Narjara explica que a remoção dessas tatuagens vai além da estética:
“Para muitos, é um ato de libertação. Não se trata apenas de apagar o pigmento, mas de apagar um capítulo da vida”, afirma.
Diante da demanda crescente, o estúdio criou o projeto Renova-se com Autoestima, que oferece atendimentos gratuitos a pessoas que desejam apagar marcas ligadas ao passado. A iniciativa surgiu como resposta à necessidade de acolher casos mais delicados com discrição e apoio emocional.
O que diz o Estado
Em nota, a Secretaria da Segurança Pública da Bahia (SSP) informou que as forças policiais do estado não divulgam nomes de facções, simbologias ou siglas para evitar dar publicidade a grupos criminosos. A pasta destacou que o combate ao crime organizado é diário, com ações baseadas em inteligência e pautadas na legalidade.

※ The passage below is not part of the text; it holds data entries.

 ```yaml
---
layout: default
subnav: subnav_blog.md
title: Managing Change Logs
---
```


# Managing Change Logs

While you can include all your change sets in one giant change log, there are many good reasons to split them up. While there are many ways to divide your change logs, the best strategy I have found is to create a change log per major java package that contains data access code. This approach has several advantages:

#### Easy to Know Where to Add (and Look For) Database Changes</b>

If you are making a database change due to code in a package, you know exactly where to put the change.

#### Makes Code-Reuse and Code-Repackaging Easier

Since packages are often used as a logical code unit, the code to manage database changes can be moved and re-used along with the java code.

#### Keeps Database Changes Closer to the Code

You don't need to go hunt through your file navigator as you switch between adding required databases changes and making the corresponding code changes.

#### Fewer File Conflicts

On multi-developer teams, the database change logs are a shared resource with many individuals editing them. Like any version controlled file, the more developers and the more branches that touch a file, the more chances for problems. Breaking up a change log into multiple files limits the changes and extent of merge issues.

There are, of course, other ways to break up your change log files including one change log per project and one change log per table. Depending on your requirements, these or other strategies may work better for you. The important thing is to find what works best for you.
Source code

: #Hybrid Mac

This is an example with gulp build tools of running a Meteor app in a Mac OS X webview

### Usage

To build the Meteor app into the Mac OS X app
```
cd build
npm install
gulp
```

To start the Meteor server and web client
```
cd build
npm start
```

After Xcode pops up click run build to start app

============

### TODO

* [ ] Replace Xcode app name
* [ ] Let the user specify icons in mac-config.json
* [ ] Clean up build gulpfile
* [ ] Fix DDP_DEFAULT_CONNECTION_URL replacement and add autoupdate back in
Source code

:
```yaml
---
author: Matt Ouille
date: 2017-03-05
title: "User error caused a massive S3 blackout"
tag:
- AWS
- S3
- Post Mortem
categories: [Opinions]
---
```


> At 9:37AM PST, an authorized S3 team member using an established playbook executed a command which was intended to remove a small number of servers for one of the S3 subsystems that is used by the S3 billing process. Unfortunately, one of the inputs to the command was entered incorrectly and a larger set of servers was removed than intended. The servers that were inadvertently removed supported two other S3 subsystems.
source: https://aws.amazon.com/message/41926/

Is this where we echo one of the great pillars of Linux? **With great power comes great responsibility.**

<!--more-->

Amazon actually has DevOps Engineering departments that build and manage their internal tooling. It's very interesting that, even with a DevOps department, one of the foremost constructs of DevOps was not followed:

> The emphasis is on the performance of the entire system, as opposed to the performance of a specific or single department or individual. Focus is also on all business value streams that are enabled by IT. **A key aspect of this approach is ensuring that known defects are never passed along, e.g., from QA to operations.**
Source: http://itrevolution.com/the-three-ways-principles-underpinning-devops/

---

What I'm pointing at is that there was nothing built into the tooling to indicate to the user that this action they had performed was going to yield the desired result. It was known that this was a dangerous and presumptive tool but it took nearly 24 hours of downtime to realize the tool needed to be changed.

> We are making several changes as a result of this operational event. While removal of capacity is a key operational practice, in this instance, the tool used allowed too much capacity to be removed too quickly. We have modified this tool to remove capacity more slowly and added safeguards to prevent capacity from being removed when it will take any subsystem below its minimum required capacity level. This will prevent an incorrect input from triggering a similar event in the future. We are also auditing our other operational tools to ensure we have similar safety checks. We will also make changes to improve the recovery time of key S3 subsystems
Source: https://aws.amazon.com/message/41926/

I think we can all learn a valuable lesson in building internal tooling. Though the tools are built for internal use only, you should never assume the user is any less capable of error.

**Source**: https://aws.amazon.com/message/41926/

De acordo com a SSP, em 2025 já foram apreendidas mais de 6 mil armas de fogo e 12 toneladas de drogas, resultando em uma redução de 10% nas mortes violentas no estado.
O crescimento da procura por remoção de tatuagens evidencia como símbolos originalmente neutros podem ganhar novas leituras sociais — e como muitos cidadãos buscam reconstruir sua identidade diante do medo e da estigmatização urbana.